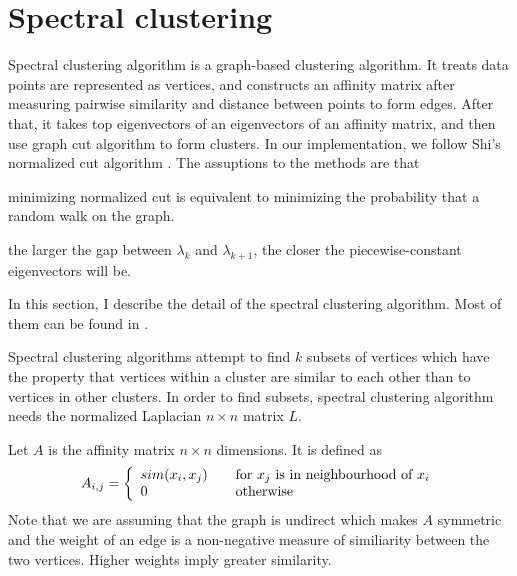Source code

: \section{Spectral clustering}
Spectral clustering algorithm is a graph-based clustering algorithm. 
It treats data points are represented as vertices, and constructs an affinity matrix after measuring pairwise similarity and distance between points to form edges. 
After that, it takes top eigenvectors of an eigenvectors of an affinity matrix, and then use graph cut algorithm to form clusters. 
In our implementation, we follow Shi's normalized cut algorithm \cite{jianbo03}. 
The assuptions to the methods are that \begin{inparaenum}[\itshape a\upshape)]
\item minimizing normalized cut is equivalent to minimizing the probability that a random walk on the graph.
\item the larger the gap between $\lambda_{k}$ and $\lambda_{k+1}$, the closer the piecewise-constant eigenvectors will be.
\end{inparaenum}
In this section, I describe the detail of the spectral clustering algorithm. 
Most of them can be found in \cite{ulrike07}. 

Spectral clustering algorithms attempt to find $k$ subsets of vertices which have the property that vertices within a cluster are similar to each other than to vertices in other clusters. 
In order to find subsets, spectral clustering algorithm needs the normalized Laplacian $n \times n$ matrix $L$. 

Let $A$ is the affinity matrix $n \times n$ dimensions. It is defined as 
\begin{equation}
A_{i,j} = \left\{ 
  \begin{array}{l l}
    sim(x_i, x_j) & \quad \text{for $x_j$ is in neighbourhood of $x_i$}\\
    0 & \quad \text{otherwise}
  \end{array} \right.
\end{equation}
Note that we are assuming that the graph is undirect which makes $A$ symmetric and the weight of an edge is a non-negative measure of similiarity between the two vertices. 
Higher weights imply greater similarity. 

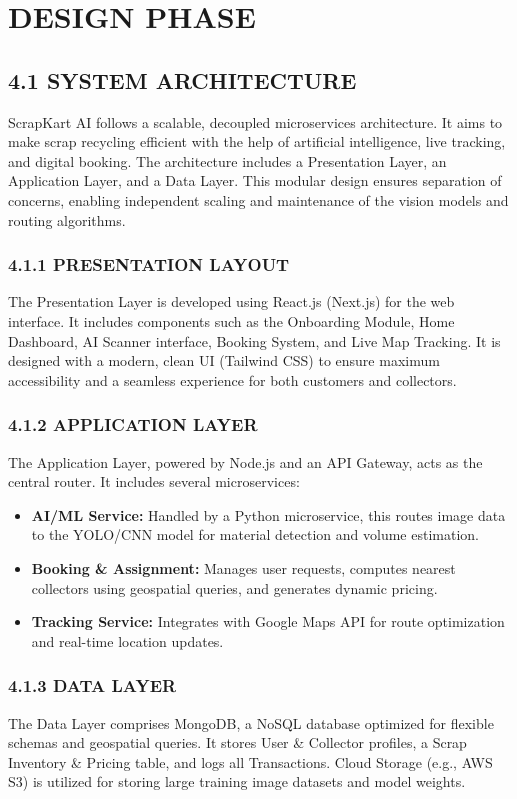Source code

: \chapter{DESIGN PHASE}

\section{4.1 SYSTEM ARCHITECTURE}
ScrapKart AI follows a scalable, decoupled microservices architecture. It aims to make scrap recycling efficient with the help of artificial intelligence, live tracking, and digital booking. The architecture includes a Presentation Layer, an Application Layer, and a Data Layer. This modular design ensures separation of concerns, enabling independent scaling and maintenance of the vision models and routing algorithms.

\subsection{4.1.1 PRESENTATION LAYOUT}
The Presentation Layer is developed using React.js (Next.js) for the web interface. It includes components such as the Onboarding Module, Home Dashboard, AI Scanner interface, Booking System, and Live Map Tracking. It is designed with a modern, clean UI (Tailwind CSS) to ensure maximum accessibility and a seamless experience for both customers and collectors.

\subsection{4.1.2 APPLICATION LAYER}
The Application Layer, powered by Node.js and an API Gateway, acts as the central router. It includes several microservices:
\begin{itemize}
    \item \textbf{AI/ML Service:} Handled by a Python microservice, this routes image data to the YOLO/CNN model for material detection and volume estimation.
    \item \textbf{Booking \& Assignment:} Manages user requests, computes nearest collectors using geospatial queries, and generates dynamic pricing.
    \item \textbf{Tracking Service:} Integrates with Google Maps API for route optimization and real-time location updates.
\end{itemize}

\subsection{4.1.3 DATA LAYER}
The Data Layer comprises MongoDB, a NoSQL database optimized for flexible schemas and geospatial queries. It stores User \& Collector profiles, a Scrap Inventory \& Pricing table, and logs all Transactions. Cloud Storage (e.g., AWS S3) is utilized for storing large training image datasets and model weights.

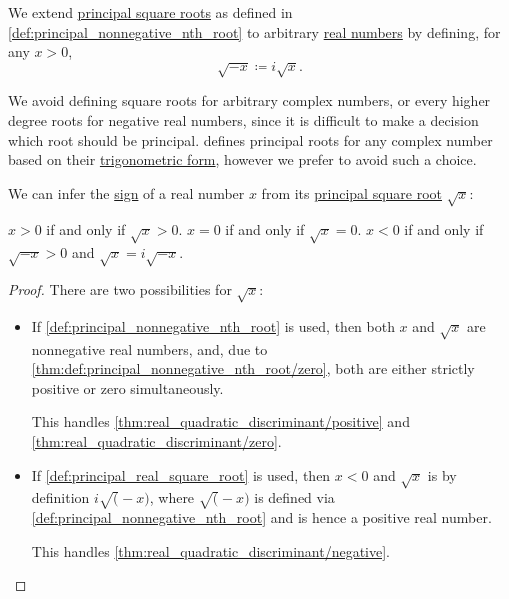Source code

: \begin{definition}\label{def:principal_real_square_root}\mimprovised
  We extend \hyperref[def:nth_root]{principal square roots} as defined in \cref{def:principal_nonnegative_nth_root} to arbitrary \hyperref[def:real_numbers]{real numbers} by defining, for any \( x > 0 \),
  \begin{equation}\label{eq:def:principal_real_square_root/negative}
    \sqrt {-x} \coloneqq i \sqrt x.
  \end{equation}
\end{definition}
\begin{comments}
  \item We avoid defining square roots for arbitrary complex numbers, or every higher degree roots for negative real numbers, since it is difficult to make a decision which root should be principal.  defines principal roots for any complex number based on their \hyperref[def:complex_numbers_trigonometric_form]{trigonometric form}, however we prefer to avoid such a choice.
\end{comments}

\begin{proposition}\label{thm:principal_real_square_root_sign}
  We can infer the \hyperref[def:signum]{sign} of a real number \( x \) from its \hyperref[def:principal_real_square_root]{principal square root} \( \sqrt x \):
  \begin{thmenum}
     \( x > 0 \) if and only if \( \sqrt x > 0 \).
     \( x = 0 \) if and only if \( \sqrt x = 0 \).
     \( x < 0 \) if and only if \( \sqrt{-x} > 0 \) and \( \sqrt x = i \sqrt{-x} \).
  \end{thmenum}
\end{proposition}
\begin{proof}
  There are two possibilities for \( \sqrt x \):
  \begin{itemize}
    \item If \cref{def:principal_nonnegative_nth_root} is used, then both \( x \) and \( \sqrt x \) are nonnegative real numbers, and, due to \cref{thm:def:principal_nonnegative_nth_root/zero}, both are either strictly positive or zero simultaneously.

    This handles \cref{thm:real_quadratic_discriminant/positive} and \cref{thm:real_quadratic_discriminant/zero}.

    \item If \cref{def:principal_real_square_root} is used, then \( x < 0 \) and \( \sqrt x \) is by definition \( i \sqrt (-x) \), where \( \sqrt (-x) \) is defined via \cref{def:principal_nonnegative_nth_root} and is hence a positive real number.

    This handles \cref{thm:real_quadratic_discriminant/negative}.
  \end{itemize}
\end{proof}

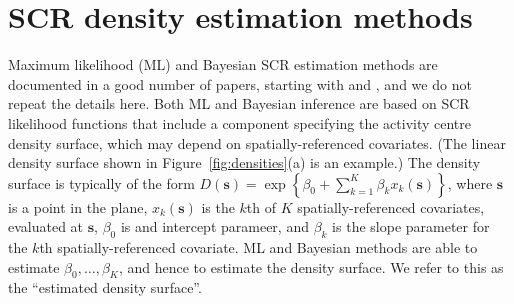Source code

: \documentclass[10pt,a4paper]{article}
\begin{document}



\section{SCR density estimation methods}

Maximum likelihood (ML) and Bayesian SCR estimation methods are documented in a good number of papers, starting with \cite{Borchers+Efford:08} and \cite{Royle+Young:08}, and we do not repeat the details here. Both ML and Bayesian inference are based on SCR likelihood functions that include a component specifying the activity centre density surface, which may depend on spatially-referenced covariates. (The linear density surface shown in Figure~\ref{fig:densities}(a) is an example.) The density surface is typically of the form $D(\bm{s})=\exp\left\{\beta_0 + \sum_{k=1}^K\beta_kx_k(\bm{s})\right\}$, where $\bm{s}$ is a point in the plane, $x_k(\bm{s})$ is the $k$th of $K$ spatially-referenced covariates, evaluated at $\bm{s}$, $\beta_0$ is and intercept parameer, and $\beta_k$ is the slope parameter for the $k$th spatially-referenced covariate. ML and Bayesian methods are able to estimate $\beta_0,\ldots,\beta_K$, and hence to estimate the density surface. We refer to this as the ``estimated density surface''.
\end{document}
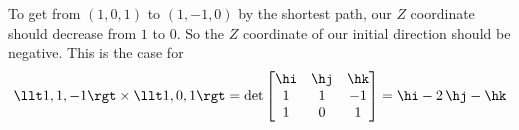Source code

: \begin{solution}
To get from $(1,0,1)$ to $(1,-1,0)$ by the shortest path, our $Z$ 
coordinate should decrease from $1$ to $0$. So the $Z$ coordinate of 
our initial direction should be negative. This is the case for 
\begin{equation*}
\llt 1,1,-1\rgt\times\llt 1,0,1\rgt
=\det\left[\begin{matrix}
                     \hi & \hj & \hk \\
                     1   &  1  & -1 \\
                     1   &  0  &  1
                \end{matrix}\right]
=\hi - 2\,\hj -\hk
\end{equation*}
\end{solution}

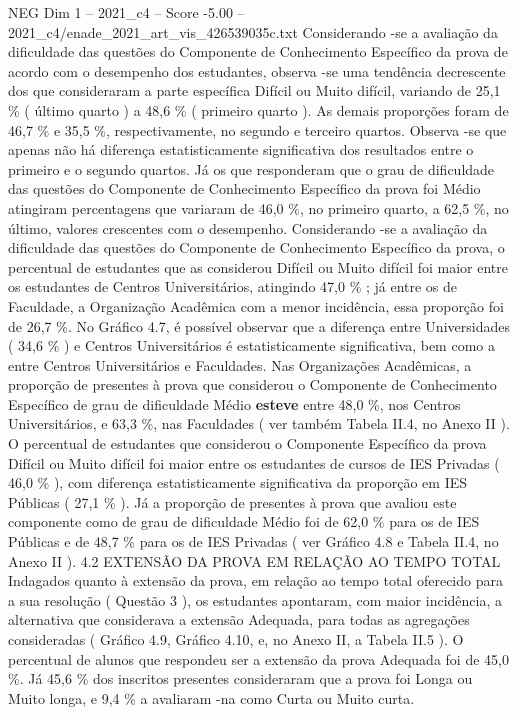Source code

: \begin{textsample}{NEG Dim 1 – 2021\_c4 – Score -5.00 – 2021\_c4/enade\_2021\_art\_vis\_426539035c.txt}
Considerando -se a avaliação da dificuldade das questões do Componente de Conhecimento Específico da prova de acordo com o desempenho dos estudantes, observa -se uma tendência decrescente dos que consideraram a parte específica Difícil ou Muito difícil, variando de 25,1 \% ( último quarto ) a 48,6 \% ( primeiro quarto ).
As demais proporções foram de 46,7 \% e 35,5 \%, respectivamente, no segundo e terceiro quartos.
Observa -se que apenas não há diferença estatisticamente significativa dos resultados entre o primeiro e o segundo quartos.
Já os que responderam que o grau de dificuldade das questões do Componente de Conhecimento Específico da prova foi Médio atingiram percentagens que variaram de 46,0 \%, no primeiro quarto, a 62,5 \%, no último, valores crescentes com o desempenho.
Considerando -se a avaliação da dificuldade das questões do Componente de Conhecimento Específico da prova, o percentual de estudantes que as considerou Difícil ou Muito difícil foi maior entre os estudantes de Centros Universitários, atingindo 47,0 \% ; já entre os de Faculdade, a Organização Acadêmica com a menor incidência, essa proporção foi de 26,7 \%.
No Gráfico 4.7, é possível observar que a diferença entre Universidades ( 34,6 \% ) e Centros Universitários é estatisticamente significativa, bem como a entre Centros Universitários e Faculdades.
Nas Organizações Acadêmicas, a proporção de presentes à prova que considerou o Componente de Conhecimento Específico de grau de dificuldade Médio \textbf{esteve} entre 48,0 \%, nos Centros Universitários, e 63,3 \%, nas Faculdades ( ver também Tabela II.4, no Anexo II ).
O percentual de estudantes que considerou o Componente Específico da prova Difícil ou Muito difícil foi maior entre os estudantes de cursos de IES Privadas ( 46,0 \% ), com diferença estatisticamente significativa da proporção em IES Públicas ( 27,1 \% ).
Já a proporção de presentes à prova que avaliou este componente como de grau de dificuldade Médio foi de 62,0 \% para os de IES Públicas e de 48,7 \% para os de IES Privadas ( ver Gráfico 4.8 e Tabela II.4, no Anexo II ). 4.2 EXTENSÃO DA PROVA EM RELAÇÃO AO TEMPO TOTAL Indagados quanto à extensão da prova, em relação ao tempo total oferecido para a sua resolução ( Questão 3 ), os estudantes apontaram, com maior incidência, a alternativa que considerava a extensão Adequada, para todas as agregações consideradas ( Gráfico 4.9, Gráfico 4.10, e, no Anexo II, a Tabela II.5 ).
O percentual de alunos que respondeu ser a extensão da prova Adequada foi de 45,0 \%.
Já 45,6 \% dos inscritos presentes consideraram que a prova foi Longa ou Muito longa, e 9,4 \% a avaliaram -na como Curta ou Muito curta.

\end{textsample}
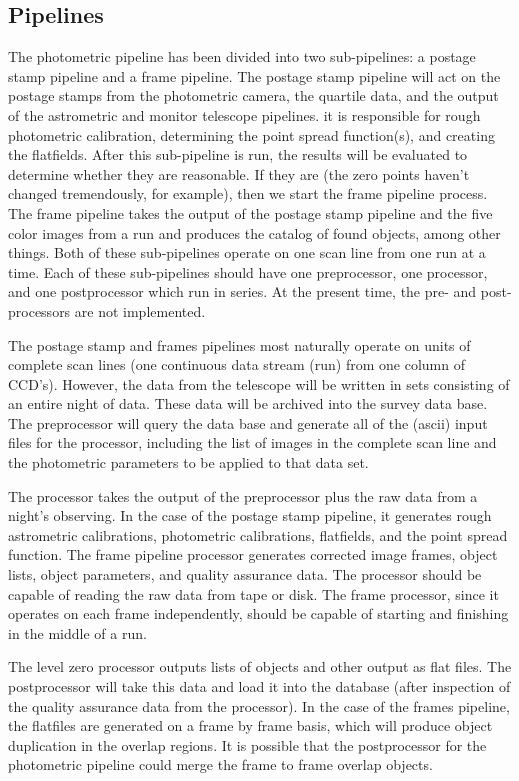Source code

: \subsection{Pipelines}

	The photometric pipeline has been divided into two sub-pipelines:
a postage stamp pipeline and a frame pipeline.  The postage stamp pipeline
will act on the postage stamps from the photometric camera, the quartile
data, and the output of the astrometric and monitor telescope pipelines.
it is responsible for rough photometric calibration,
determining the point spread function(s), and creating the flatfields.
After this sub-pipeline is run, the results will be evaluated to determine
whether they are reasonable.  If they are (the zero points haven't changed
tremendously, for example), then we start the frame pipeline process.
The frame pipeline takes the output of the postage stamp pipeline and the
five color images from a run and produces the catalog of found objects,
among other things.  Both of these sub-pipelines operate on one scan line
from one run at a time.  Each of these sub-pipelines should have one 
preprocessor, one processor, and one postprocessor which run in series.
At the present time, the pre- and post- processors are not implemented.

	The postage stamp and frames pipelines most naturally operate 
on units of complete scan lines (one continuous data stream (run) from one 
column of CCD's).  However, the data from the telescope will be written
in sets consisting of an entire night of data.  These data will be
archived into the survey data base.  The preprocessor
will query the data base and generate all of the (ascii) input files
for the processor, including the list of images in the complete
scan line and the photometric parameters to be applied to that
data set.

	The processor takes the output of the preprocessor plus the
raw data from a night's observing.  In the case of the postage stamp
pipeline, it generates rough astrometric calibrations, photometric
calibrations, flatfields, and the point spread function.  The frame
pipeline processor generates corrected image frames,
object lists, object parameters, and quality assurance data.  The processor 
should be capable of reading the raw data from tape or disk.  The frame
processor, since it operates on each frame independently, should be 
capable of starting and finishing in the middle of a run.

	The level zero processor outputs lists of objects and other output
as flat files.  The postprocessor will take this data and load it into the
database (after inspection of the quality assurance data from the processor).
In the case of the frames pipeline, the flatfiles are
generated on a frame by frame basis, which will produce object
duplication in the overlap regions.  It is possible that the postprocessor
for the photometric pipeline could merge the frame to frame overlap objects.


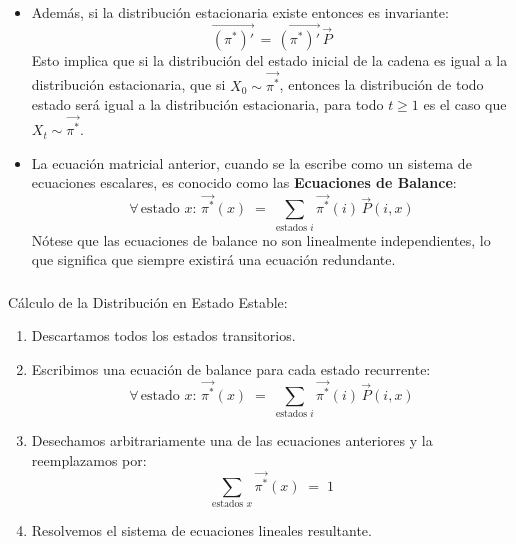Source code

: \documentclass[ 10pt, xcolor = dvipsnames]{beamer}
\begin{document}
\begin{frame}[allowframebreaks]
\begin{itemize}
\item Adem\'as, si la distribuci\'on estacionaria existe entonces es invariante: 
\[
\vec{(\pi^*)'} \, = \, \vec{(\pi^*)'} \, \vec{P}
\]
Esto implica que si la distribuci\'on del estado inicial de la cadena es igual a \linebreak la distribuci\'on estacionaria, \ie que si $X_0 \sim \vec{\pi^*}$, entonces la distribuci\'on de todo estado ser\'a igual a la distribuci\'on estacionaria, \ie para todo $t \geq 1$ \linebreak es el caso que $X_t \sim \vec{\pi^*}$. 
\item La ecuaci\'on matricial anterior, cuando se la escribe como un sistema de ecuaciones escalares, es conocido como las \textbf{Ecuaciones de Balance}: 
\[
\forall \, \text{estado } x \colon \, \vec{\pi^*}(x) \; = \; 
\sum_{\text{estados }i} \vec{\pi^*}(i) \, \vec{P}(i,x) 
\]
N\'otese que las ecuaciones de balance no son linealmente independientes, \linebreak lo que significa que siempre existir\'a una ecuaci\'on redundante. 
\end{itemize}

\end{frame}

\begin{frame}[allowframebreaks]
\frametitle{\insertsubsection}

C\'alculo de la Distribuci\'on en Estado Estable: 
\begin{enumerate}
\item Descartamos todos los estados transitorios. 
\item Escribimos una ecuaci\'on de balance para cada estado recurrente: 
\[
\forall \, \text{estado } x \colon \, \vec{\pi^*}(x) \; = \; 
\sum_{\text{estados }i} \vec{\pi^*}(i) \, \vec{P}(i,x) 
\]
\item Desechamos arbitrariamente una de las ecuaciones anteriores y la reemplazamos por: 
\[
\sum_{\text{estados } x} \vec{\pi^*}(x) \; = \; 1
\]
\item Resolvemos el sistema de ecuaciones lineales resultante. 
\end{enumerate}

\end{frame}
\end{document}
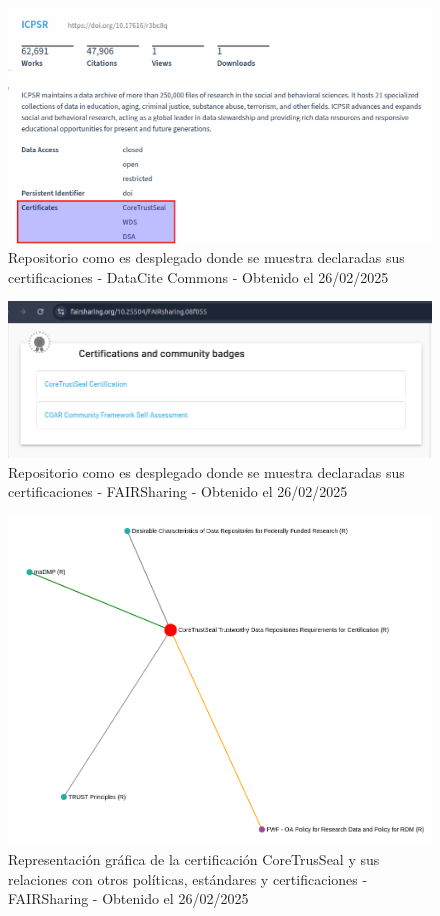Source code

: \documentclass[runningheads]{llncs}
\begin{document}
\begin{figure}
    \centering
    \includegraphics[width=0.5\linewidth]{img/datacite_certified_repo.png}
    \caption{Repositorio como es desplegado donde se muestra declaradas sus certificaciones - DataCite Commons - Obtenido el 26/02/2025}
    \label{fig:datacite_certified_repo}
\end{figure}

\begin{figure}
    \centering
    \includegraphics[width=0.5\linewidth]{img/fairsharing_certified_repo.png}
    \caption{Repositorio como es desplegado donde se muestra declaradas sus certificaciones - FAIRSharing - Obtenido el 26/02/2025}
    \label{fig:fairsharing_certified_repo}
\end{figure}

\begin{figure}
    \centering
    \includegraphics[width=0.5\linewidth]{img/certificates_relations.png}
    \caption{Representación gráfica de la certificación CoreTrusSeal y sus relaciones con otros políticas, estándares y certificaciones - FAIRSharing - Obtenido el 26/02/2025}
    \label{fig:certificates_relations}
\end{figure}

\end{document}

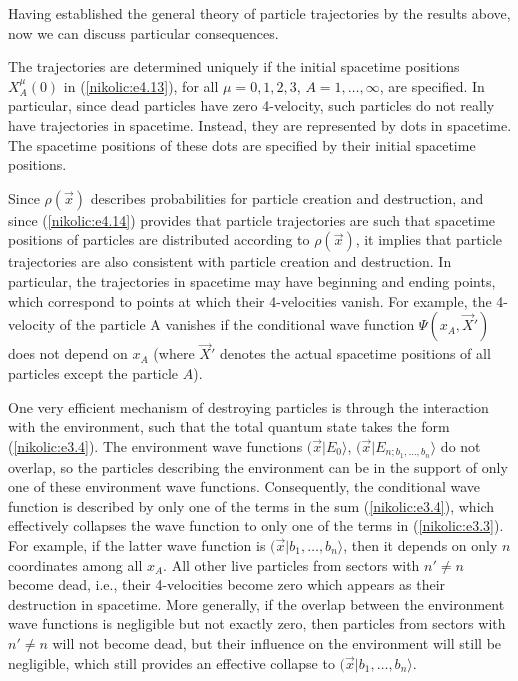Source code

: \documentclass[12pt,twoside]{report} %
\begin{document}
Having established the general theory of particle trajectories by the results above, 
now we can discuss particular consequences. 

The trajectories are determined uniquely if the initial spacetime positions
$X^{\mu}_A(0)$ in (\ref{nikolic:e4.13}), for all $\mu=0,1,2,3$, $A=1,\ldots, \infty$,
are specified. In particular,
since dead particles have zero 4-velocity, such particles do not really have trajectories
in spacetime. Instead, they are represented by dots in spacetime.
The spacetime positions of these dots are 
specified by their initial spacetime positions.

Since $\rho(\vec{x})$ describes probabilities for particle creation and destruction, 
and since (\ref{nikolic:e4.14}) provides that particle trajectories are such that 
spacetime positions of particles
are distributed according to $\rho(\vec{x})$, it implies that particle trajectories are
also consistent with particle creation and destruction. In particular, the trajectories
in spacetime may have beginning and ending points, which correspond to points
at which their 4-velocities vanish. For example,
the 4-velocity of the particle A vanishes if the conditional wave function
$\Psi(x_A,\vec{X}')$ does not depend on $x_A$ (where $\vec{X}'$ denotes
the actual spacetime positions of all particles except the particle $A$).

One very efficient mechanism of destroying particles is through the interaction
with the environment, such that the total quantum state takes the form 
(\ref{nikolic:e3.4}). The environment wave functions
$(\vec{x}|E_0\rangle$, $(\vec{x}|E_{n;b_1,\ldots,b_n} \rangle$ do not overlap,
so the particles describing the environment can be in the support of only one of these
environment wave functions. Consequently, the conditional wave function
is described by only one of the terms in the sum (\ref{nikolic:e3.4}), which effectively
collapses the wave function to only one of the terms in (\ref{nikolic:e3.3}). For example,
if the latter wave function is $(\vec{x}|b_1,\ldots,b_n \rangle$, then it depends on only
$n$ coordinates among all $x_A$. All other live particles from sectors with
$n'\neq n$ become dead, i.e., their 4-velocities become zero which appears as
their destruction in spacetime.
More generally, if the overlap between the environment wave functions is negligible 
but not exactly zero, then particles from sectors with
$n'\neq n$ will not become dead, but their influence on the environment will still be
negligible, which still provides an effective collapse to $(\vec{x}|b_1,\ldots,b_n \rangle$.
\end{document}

| Work to be completed |
Send back exactly the lines of the listing above starting at the one with "the actual spacetime" and ending at the one with "so the particles", inclusive, and no others.

| Solution below |
the actual spacetime positions of all particles except the particle $A$).

One very efficient mechanism of destroying particles is through the interaction
with the environment, such that the total quantum state takes the form 
(\ref{nikolic:e3.4}). The environment wave functions
$(\vec{x}|E_0\rangle$, $(\vec{x}|E_{n;b_1,\ldots,b_n} \rangle$ do not overlap,
so the particles describing the environment can be in the support of only one of these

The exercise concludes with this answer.